Requirement => The line containing "The absence of" marks the end: output every line of the data up to it, and that line too, exactly as written.

Records for this exercise =>

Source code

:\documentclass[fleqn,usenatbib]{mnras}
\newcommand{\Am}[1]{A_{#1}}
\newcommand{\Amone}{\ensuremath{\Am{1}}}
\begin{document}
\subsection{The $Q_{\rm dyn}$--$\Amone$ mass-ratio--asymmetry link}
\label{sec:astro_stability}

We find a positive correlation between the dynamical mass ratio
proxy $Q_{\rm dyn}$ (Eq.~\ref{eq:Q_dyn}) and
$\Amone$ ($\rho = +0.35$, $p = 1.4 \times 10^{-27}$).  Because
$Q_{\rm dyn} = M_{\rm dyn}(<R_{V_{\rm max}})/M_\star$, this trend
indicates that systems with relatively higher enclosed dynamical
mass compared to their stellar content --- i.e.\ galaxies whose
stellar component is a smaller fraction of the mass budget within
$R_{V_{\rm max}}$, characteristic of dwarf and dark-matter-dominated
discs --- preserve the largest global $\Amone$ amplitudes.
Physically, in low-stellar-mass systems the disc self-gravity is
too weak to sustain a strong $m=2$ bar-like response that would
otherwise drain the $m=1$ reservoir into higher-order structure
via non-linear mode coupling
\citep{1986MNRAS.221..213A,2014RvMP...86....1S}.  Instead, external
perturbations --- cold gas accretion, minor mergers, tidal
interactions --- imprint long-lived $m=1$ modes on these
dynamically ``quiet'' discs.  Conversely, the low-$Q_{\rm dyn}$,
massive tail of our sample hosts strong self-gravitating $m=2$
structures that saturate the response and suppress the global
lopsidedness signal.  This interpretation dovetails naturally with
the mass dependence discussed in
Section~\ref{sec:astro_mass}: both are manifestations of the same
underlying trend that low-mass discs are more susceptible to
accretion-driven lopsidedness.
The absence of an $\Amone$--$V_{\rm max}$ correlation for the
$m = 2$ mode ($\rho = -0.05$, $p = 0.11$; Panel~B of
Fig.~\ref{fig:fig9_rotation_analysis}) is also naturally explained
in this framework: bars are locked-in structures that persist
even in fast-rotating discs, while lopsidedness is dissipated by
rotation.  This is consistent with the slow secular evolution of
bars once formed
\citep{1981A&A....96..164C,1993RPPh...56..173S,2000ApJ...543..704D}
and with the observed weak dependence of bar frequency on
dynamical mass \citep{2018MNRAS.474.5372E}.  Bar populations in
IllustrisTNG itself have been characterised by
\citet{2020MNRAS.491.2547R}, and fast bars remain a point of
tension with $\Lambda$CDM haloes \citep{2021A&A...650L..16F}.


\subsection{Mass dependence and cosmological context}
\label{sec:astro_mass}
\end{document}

Solution for this problem =>
Source code

:\documentclass[fleqn,usenatbib]{mnras}
\newcommand{\Am}[1]{A_{#1}}
\newcommand{\Amone}{\ensuremath{\Am{1}}}
\begin{document}
\subsection{The $Q_{\rm dyn}$--$\Amone$ mass-ratio--asymmetry link}
\label{sec:astro_stability}

We find a positive correlation between the dynamical mass ratio
proxy $Q_{\rm dyn}$ (Eq.~\ref{eq:Q_dyn}) and
$\Amone$ ($\rho = +0.35$, $p = 1.4 \times 10^{-27}$).  Because
$Q_{\rm dyn} = M_{\rm dyn}(<R_{V_{\rm max}})/M_\star$, this trend
indicates that systems with relatively higher enclosed dynamical
mass compared to their stellar content --- i.e.\ galaxies whose
stellar component is a smaller fraction of the mass budget within
$R_{V_{\rm max}}$, characteristic of dwarf and dark-matter-dominated
discs --- preserve the largest global $\Amone$ amplitudes.
Physically, in low-stellar-mass systems the disc self-gravity is
too weak to sustain a strong $m=2$ bar-like response that would
otherwise drain the $m=1$ reservoir into higher-order structure
via non-linear mode coupling
\citep{1986MNRAS.221..213A,2014RvMP...86....1S}.  Instead, external
perturbations --- cold gas accretion, minor mergers, tidal
interactions --- imprint long-lived $m=1$ modes on these
dynamically ``quiet'' discs.  Conversely, the low-$Q_{\rm dyn}$,
massive tail of our sample hosts strong self-gravitating $m=2$
structures that saturate the response and suppress the global
lopsidedness signal.  This interpretation dovetails naturally with
the mass dependence discussed in
Section~\ref{sec:astro_mass}: both are manifestations of the same
underlying trend that low-mass discs are more susceptible to
accretion-driven lopsidedness.
The absence of an $\Amone$--$V_{\rm max}$ correlation for the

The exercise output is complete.